The 60 to 80 m thick Guabirotuba Formation comprises a basal conglomerate, mudstones and sandstones, deposited in a fluvial floodplain environment.

The sediments of the formation contain between 0.24 and 2.61% heavy minerals. Heavy mineral analysis on the very abundant zircons, abundant epidote, common tourmaline and kyanite and rare rutile has provided insight in the paleocurrents of the fluvial environment, with predominant flow directions towards the northwest and east-northeast.

=== Age ===
The age of the formation has been a matter of debate, with early descriptions assigning the formation to the Miocene to Pliocene, but after the discovery of a mammal fauna described by Sedor et al. in 2017, the age of the formation has been defined as late Middle Eocene, or "Barrancan", which is a sub-age of the Divisaderan South American land mammal age, (Note: The sub-ages "Barrancan" and "Vacan" are based on respectively the Gran Barranca Member and the Cañadón Vaca section of the Sarmiento Formation in Patagonia, Argentina and are not formally established; some authors consider the "Barrancan" as the upper age of the Casamayoran) ranging from approximately 42 to 39 Ma.

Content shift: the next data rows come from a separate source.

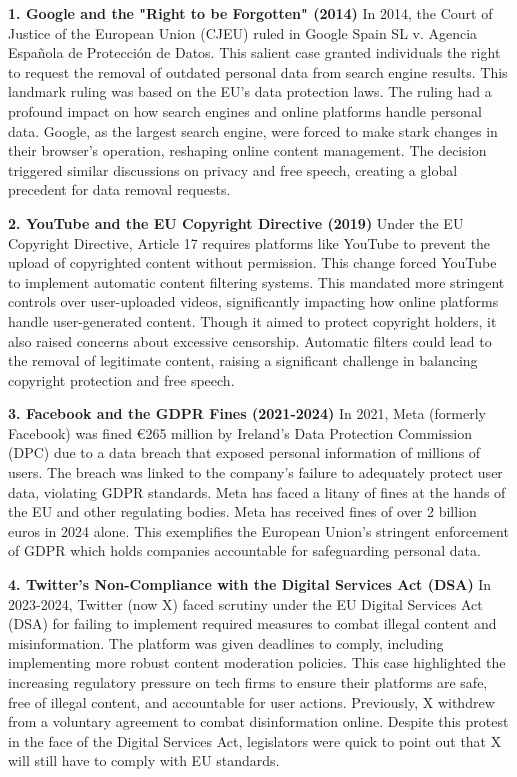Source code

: \textbf{1. Google and the "Right to be Forgotten" (2014)}
In 2014, the Court of Justice of the European Union (CJEU) ruled in Google Spain SL v. Agencia Española de Protección de Datos. This salient case granted individuals the right to request the removal of outdated personal data from search engine results. \cite{google2014} This landmark ruling was based on the EU's data protection laws. The ruling had a profound impact on how search engines and online platforms handle personal data. Google, as the largest search engine, were forced to make stark changes in their browser's operation, reshaping online content management. The decision triggered similar discussions on privacy and free speech, creating a global precedent for data removal requests.

\textbf{2. YouTube and the EU Copyright Directive (2019)}
Under the EU Copyright Directive, Article 17 requires platforms like YouTube to prevent the upload of copyrighted content without permission. \cite{eu2019} This change forced YouTube to implement automatic content filtering systems. This mandated more stringent controls over user-uploaded videos, significantly impacting how online platforms handle user-generated content. Though it aimed to protect copyright holders, it also raised concerns about excessive censorship. Automatic filters could lead to the removal of legitimate content, raising a significant challenge in balancing copyright protection and free speech.

\textbf{3. Facebook and the GDPR Fines (2021-2024)}
In 2021, Meta (formerly Facebook) was fined €265 million by Ireland's Data Protection Commission (DPC) due to a data breach that exposed personal information of millions of users. \cite{facebook2023} The breach was linked to the company's failure to adequately protect user data, violating GDPR standards. Meta has faced a litany of fines at the hands of the EU and other regulating bodies. Meta has received fines of over 2 billion euros in 2024 alone. \cite{FBFines} This exemplifies the European Union's stringent enforcement of GDPR which holds companies accountable for safeguarding personal data. 

\textbf{4. Twitter's Non-Compliance with the Digital Services Act (DSA)}
In 2023-2024, Twitter (now X) faced scrutiny under the EU Digital Services Act (DSA) for failing to implement required measures to combat illegal content and misinformation. \cite{twitter2023} The platform was given deadlines to comply, including implementing more robust content moderation policies. This case highlighted the increasing regulatory pressure on tech firms to ensure their platforms are safe, free of illegal content, and accountable for user actions. Previously, X withdrew from a voluntary agreement to combat disinformation online. Despite this protest in the face of the Digital Services Act, legislators were quick to point out that X will still have to comply with EU standards. \cite{bhr2023}

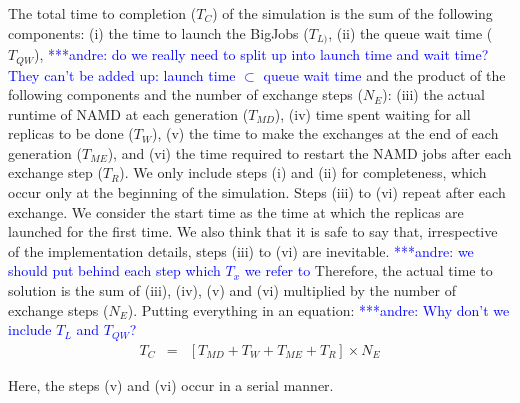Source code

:\documentclass{rspublic}
\newcommand{\alnote}[1]{ {\textcolor{blue} { ***andre: #1 }}}
\newcommand{\alnote}[1]{}
\begin{document}
The total time to completion ($T_{C}$) of the simulation is the sum of the following components:
 (i) the time to launch the BigJobs ($T_{L)}$, (ii) the queue wait time
($T_{QW}$), \alnote{do we really need to split up into launch time and wait time? They can't be added up: launch time $\subset$ queue wait time} and the product of the following components and the number of exchange steps ($N_{E}$): (iii) the actual runtime of NAMD at each generation ($T_{MD}$), (iv) time spent waiting 
for all replicas to be done ($T_{W}$), (v) the time to make the exchanges at the end of each 
generation ($T_{ME}$), and (vi) the time required to restart the NAMD jobs after each exchange 
step ($T_{R}$). We only include steps (i) 
and (ii) for completeness, which occur only at the beginning of the simulation. Steps (iii) to (vi) repeat after each exchange. We consider the start time as the time 
at which the replicas are launched for the first time. We also think that it is 
safe to say that, irrespective of the implementation details, steps (iii) to 
(vi) are inevitable. \alnote{we should put  behind each step which $T_{x}$ we refer to} 
Therefore, the actual time to solution is the sum of (iii), (iv), (v) and (vi) multiplied by the number of exchange steps ($N_{E}$). Putting everything in an equation:
\alnote{Why don't we include $T_{L}$ and $T_{QW}$?}
\begin{eqnarray}
T_{C} &=& [T_{MD} + T_{W} + T_{ME} + T_{R}] \times N_{E}
\label{eq:equation 1}
\end{eqnarray}

Here, the steps (v) and (vi) occur in a serial manner.
 
\end{document}
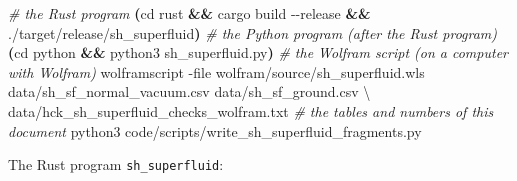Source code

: \documentclass[
  10pt,
]{article}
\newenvironment{Shaded}{}{}
\newcommand{\AttributeTok}[1]{\textcolor[rgb]{0.49,0.56,0.16}{#1}}
\newcommand{\BuiltInTok}[1]{\textcolor[rgb]{0.00,0.50,0.00}{#1}}
\newcommand{\CommentTok}[1]{\textcolor[rgb]{0.38,0.63,0.69}{\textit{#1}}}
\newcommand{\DataTypeTok}[1]{\textcolor[rgb]{0.56,0.13,0.00}{#1}}
\newcommand{\ExtensionTok}[1]{#1}
\newcommand{\KeywordTok}[1]{\textcolor[rgb]{0.00,0.44,0.13}{\textbf{#1}}}
\newcommand{\NormalTok}[1]{#1}
\begin{document}
\begin{Shaded}
\begin{Highlighting}[]
\CommentTok{\# the Rust program}
\KeywordTok{(}\BuiltInTok{cd}\NormalTok{ rust }\KeywordTok{\&\&} \ExtensionTok{cargo}\NormalTok{ build }\AttributeTok{{-}{-}release} \KeywordTok{\&\&} \ExtensionTok{./target/release/sh\_superfluid}\KeywordTok{)}
\CommentTok{\# the Python program (after the Rust program)}
\KeywordTok{(}\BuiltInTok{cd}\NormalTok{ python }\KeywordTok{\&\&} \ExtensionTok{python3}\NormalTok{ sh\_superfluid.py}\KeywordTok{)}
\CommentTok{\# the Wolfram script (on a computer with Wolfram)}
\ExtensionTok{wolframscript} \AttributeTok{{-}file}\NormalTok{ wolfram/source/sh\_superfluid.wls data/sh\_sf\_normal\_vacuum.csv data/sh\_sf\_ground.csv }\DataTypeTok{\textbackslash{}}
\NormalTok{    data/hck\_sh\_superfluid\_checks\_wolfram.txt}
\CommentTok{\# the tables and numbers of this document}
\ExtensionTok{python3}\NormalTok{ code/scripts/write\_sh\_superfluid\_fragments.py}
\end{Highlighting}
\end{Shaded}

The Rust program \texttt{sh\_superfluid}:
\end{document}
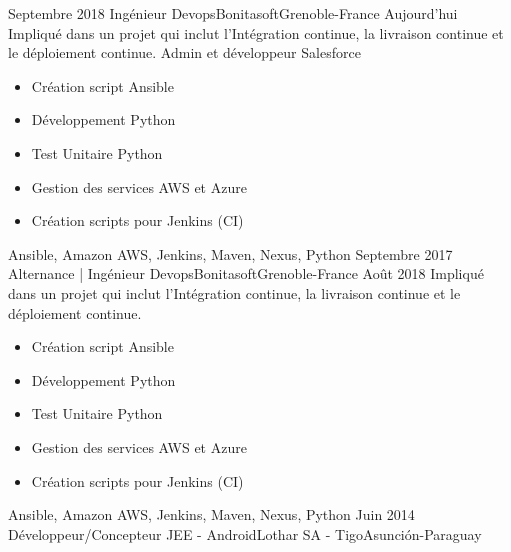 %
%
%
\begin{experiences}
  \projectexperiences
    {Septembre 2018}   {Ingénieur Devops}{Bonitasoft}{Grenoble-France}
    {Aujourd'hui}
                    {Impliqué dans un projet qui inclut l'Intégration continue, la livraison continue et le déploiement continue.
                    Admin et développeur Salesforce}
                    {
                      \begin{itemize}
                        \item Création script Ansible
                        \item Développement Python
                        \item Test Unitaire Python
                        \item Gestion des services AWS et Azure
                        \item Création scripts pour Jenkins (CI)
                      \end{itemize}
                    }
                    {Ansible, Amazon AWS, Jenkins, Maven, Nexus, Python}
  \emptySeparator
  \projectexperiences
    {Septembre 2017}   {Alternance | Ingénieur Devops}{Bonitasoft}{Grenoble-France}
    {Août 2018}
                    {Impliqué dans un projet qui inclut l'Intégration continue, la livraison continue et le déploiement continue.}
                    {
                      \begin{itemize}
                        \item Création script Ansible
                        \item Développement Python
                        \item Test Unitaire Python
                        \item Gestion des services AWS et Azure
                        \item Création scripts pour Jenkins (CI)
                      \end{itemize}
                    }
                    {Ansible, Amazon AWS, Jenkins, Maven, Nexus, Python}
  \emptySeparator
  \projectexperiences
    {Juin 2014}  {Développeur/Concepteur JEE - Android}{Lothar SA - Tigo}{Asunción-Paraguay}

\end{experiences}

== Paleontological significance ==
The Guabirotuba Formation is one of few formations in Brazil providing Paleogene mammal faunas, between the older Tiupampan Maria Farinha Formation of the Parnaíba Basin and the Itaboraian Itaboraí Formation of the Itaboraí Basin in Rio de Janeiro State, and the younger Tinguirirican Entre-Córregos Formation of the Aiuruoca Basin and the Deseadan Tremembé Formation of the Taubaté Basin.

=== Fossil content ===
Fossils recovered from the formation include:

Class: Group; Fossils; Images; Notes
Mammals: Dasypodidae; Machlydotherium sp.
Meteutatus sp.
Parutaetus sp.
Utaetus sp.
Astegotheriini indet.
Parutaetus oliveira
Cingulata: Proeocoleophorus carlinii
Notoungulata: Oldfieldthomasiidae indet.
Notopithecidae indet.
Astrapotheria: Astrapotheria indet.
Paucituberculata: Palaeothentoidea indet.
Sparassodonta: Nemolestes sp.
Theriiformes: Argyrolagoidea indet.
Birds: Phorusrhacidae; Phorusrhacidae indet.
Reptiles: Turtles; Pleurodira indet.

== See also ==
- Abanico Formation, contemporaneous fossiliferous formation of Chile
- Macarao Formation, contemporaneous formation of Colombia
- Soncco Formation, contemporaneous fossiliferous formation of Peru

== Notes and references ==
=== References ===

==== Bibliography ====
- Bellosi, Eduardo S. (2014). "Onset of the Middle Eocene global cooling and expansion of open-vegetation habitats in central Patagonia"
- Monteiro Machado, Denise Alessandra (2012). "Proveniência de sedimentos da Bacia de Curitiba por estudos de minerais pesados"
- Sedor, Fernando A. (2017). "A New South American Paleogene Land Mammal Fauna, Guabirotuba Formation (Southern Brazil)"
- Sedor, Fernando A. (2014). "Paleogene phorusrhacid bird (Aves, Phorusrhacidae) from the Guabirotuba Formation, Curitiba Basin, Paraná, South of Brazil"
- Da Silva Felipe, Rogério (2011). "Características Geológico-Geotécnicas na Formação Guabirotuba Erosão - Movimentos Gravitacionais de Massa"
- Wagner Rogério, Daniel (2012). "Primeira ocorrência de Pleurodira (Testudines) para a Formação Guabirotuba, Bacia de Curitiba, Paraná, Brasil"
- Woodburne, M.O. (2013). "Paleogene Land Mammal Faunas of South America; a Response to Global Climatic Changes and Indigenous Floral Diversity"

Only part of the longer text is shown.